Decía la verdad, aunque fuera incómoda o escociese a quienes pretendía
convencer. Era un aldabonazo ético en nuestras conciencias cargado de voluntad
de acción. Tenía muy presentes las palabras de Gramsci: “decir la verdad es
siempre revolucionario”.La segunda es su apelación a la unidad de los de abajo
y de sus organizaciones sobre la base de un programa político. Siempre alentó,
desde su lucha antifranquista hasta el momento presente la unidad popular, con
confluencias sólidas en tanto estuvieran articuladas sobre un programa político
claro y alternativo. Programa, programa, programa.

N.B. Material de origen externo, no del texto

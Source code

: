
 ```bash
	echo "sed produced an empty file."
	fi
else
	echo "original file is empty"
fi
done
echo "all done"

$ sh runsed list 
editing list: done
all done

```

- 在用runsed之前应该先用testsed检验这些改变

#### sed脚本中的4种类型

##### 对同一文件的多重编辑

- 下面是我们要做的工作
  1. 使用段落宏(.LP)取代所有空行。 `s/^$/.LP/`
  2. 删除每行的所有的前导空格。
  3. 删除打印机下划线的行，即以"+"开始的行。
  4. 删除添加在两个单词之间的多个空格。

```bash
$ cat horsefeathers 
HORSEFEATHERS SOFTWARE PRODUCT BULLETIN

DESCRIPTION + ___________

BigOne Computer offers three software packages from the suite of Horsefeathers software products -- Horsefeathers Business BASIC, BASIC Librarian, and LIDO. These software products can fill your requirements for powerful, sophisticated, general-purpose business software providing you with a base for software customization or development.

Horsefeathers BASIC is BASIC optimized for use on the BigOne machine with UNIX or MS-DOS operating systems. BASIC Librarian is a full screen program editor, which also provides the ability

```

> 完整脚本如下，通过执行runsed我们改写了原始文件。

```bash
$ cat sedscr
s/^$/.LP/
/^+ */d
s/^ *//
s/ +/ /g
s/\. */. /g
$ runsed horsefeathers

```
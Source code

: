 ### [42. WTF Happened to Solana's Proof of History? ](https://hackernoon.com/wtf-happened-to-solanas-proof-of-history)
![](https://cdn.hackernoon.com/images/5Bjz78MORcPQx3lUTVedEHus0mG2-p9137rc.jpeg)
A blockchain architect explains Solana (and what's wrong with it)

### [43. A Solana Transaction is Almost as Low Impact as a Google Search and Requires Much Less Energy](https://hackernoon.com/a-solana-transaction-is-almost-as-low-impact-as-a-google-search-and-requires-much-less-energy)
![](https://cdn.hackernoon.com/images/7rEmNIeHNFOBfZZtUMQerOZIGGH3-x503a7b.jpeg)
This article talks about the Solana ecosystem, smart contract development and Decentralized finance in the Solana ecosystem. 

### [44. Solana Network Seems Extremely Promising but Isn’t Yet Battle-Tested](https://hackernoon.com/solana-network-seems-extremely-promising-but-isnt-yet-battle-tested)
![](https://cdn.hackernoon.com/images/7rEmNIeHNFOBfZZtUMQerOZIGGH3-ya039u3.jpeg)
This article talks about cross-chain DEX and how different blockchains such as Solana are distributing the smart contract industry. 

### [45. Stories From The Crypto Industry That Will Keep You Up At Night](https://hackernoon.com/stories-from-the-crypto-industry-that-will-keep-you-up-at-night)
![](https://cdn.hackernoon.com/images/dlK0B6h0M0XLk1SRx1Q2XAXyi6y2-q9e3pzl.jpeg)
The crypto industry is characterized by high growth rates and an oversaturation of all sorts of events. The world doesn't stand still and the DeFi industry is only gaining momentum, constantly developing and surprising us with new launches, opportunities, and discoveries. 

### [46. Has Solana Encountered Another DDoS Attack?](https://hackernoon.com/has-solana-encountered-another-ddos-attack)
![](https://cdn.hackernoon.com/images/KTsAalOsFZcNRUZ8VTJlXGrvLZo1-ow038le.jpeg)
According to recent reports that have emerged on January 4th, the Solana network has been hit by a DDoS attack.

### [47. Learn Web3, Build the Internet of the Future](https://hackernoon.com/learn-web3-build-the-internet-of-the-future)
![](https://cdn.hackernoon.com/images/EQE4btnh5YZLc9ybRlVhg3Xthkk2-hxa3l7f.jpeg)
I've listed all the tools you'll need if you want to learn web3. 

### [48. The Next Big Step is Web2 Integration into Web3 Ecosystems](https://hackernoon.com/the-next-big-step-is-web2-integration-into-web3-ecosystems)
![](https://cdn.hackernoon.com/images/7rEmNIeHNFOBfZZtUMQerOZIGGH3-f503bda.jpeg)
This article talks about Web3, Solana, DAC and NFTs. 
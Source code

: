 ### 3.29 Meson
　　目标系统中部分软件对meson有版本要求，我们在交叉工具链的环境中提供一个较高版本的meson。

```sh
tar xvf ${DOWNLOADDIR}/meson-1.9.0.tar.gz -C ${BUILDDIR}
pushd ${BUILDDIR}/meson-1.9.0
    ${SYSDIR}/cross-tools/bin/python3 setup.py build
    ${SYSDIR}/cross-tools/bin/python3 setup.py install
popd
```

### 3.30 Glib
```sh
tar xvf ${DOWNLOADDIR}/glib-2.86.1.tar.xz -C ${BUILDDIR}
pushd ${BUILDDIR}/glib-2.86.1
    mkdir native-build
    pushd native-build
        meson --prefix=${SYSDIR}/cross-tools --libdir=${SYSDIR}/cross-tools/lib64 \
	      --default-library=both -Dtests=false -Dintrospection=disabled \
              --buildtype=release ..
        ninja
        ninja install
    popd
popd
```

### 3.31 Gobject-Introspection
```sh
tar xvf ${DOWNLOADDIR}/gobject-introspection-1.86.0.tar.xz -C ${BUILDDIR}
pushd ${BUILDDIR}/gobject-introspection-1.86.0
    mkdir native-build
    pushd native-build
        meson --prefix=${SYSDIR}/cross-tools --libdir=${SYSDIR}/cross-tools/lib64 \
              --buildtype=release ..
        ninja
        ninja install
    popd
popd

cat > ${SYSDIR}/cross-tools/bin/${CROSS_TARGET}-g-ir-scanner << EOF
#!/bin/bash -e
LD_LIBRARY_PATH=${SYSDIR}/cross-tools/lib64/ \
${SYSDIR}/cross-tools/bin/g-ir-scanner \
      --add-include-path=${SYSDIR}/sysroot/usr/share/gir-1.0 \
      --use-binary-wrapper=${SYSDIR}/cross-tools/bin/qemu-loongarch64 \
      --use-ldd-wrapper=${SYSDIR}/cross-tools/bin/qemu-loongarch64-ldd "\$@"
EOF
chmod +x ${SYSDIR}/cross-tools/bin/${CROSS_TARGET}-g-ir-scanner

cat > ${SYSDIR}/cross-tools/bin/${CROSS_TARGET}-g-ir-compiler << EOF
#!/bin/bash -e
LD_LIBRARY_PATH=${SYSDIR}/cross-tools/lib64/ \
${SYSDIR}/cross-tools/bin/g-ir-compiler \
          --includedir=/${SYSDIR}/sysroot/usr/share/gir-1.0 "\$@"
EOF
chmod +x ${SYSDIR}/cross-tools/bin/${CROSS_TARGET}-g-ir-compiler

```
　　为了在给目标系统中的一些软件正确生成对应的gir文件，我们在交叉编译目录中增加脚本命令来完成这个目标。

Para confluir, para acordar
y para transformar.
La tercera es
su llamada a la organización popular. Siempre le preocupó la atomización de la
sociedad neoliberal y el extremo individualismo que hace creer que ante
problemas colectivos hay soluciones individuales. No en vano, persistentemente
aportó al colectivo, hizo de puente, vertebró ideas entre personas distintas y
militó en el partido. Siempre sin sectarismo.
La cuarta es su
ejemplaridad moral. Instaba a ser coherentes entre lo que se dice y lo que se
hace y con su ejercicio enervaba a sus detractores. Solo por eso debiéramos
seguir su ejemplo con ahínco y hacer valer la austeridad como principio
revolucionario.
Su impronta en
tanta gente de bien y en personas comprometidas con la justicia social lo
convierten en una figura histórica indiscutible. Se ha ido un gigante a cuyos
hombros se han subido los humildes para trazar horizonte.